Advanced Data Structures?

mdf356 asks: "It's been 5 years since I left graduate school and started designing and writing software for a living. After 5 years of writing operating systems code, I feel like I've forgotten some of the more advanced data structures I used to know. The next time an interesting problem arises, I'd like to have more in my toolbox than hashes, linked lists, heaps and various binary and n-way trees. I'd like something short and sweet, more in the line of the standard C book. Algorithm Design by Kleinberg and Tardos looks likely to be too basic, but I haven't read it (I'd like to avoid paying $90 for something that won't meet my needs). CLR is far too large and almost exclusively covers basic territory. Tarjan's Data Structures book looks like it has potential, but seems focused on network algorithms, which are unlikely to be applicable to the kernel programming I do. What are some good reference books on more advanced data structures and algorithms, particularly ones with potential applicability to an operating systems kernel?"

5 of 118 comments (clear)

  1. Re:Canonical Terms of Academia by tedgyz · · Score: 2, Interesting
    Well, let's be fair, when you get to advanced data structures, it's kind of up to you to really do all the imagining that makes them great. Don't dismiss CLR too quickly, as the book has a lot of great concepts that, if you're serious about algorithms and data structures, are quite useful as a starting toolbox.
    Good point. While it doesn't cover everything, it is hardly an "Introduction". I've been programming for 20 years (including kernels). This book fits the 80/20 rule - covering 80% of what I've needed. The "Trie" structure is one omission that comes to mind.
    --
    "No matter where you go, there you are." -- Buckaroo Banzai
  2. Re:What are you missing? by Greyfox · · Score: 4, Interesting
    If you really want to, you can actually get by with just one data-structure:

    And most programmers do. Read some code out in the industry and you'd think that 90% of the programmers out there never took a data structures class. Even if you're using a language like Java or C++ you really should know the implementation details of each so you can make informed decisions about the trade-offs in performance and maintainability. If you can't visualize the layout of your data and how you'll be accessing it, you really won't be able to pick the best structure for the job (Or roll your own if none of the usual ones fit.)

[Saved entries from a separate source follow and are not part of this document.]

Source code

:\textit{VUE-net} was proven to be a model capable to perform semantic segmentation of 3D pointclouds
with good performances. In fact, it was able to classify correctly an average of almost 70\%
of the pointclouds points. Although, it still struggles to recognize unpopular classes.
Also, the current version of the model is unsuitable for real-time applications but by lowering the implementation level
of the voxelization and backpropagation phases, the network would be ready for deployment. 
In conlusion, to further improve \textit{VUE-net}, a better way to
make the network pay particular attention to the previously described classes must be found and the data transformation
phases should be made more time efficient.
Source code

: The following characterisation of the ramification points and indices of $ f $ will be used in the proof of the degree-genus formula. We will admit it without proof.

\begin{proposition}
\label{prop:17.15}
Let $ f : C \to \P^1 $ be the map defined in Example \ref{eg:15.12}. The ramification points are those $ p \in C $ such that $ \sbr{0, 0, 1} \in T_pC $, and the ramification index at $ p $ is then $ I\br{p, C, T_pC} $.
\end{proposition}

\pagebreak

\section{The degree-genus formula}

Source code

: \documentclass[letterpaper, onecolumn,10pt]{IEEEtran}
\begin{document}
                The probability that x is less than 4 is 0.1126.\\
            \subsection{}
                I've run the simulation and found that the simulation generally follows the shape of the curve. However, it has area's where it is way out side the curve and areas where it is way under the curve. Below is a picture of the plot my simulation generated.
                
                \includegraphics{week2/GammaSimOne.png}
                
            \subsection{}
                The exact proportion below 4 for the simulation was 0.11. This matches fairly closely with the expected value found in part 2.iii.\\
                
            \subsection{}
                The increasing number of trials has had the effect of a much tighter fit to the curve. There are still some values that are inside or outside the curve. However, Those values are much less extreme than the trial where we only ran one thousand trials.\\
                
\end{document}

    I can't think of a C project I've worked on where I didn't have to write a basic data structure like a stack or a linked list. On a couple of them the programmer passed data around as char data and used offsets to get at the data in them. On one, the programmer didn't even know about structs (Or null string termination.)

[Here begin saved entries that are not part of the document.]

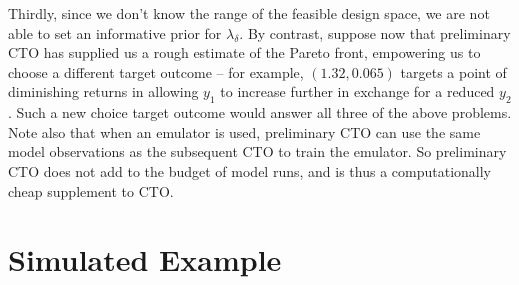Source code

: \documentclass[12pt]{article}
\begin{document}
%
Thirdly, since we don't know the range of the feasible design space, we are not able to set an informative prior for $\lambda_\delta$.
%
By contrast, suppose now that preliminary CTO has supplied us a rough estimate of the Pareto front, empowering us to choose a different target outcome -- for example, $(1.32,0.065)$ targets a point of diminishing returns in allowing $y_1$ to increase further in exchange for a reduced $y_2$.
%
%
Such a new choice target outcome would answer all three of the above problems.
%
%
%
%
Note also that when an emulator is used, preliminary CTO can use the same model observations as the subsequent CTO to train the emulator.
%
So preliminary CTO does not add to the budget of model runs, and is thus a computationally cheap supplement to CTO.
%

%
\section{Simulated Example}\label{example}
%
\end{document}
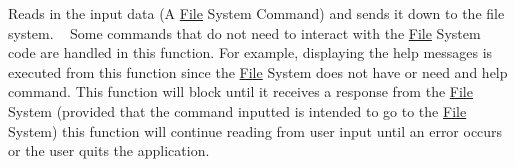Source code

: Reads in the input data (A \mbox{\hyperlink{class_file}{File}} System Command) and sends it down to the file system. ~\newline
Some commands that do not need to interact with the \mbox{\hyperlink{class_file}{File}} System code are handled in this function. For example, displaying the \textquotesingle{}help\textquotesingle{} messages is executed from this function since the \mbox{\hyperlink{class_file}{File}} System does not have or need and \textquotesingle{}help\textquotesingle{} command. This function will block until it receives a response from the \mbox{\hyperlink{class_file}{File}} System (provided that the command inputted is intended to go to the \mbox{\hyperlink{class_file}{File}} System) this function will continue reading from user input until an error occurs or the user quits the application.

    Having a "Convenient" language really isn't much of an excuse for not knowing this stuff. My data structures prof deliberatly chose an inconvenient language (BASIC) to show data structure implmentations. You can implement any structure in terms of array if you have to.

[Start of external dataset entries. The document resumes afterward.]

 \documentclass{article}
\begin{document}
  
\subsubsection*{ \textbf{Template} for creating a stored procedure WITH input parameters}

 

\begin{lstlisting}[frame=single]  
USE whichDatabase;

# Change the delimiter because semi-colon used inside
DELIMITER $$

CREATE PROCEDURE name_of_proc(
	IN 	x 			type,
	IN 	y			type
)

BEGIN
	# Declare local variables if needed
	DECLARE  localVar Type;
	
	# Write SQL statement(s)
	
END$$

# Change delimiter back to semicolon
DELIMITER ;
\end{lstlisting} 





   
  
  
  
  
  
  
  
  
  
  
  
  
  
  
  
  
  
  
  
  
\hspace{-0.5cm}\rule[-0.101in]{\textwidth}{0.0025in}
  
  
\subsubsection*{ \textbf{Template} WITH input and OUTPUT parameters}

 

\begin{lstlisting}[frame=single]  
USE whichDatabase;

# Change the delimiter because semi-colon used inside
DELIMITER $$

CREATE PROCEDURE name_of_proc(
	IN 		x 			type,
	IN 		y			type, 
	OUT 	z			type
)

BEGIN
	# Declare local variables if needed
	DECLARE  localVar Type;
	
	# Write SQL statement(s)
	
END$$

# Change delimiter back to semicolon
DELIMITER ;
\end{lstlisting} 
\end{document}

    It'd be nice if more programmers would actually put some thought into their code before they go and start writing stuff. I wouldn't seek to discourage that...

    --

    I'm trying to teach myself to set people on fire with my mind... Is it hot in here?

  3. Re:What are you missing? by 0xABADC0DA · · Score: 2, Interesting

    I find it fascinating that a kernel developer would be concerned with O() rather than the actual runtime. I thought kernel developers in general just put an arbitrary upper bound so their "O(n^2) && n -lt 1024" was faster than the "O(log n)" for any n.

    Now if what you are actually looking for is some fun how about embedding neko in the kernel, because while you can add some cool things like say tries (prefix trees) the real performance bottleneck is between apps and the kernel. Neko could safely call getpid() in the kernel 1000x more times than any user app could. This opens a lot of possibilites such as user code safely reading kernel structures directly with nearly zero overhead, functioning as event callbacks, etc.

    As an example, take something like beagle where it ideally gets notified of every file change and then, at some later time re-index the files. Do you really want every file modification doing a kernel-user-kernel switch? Or some hideous complicated caching API to specifically send these events all in a batch? (inotify I am looking at you...). Think a generic BPF.

  4. Re:Link lists? by tedgyz · · Score: 2, Interesting

    It was sarcasm. Back in the day, kernels mostly used fixed-size arrays. I guess I'm showing my age.

    --
    "No matter where you go, there you are." -- Buckaroo Banzai
  5. byte-order independence by fortunatus · · Score: 2, Interesting
    On a couple of them the programmer passed data around as char data and used offsets to get at the data in them.

    Although mentioned in a negative light,

    This technique is important when you have to move data between big-endian and little-endian processors. It lets you write portable I/O routines.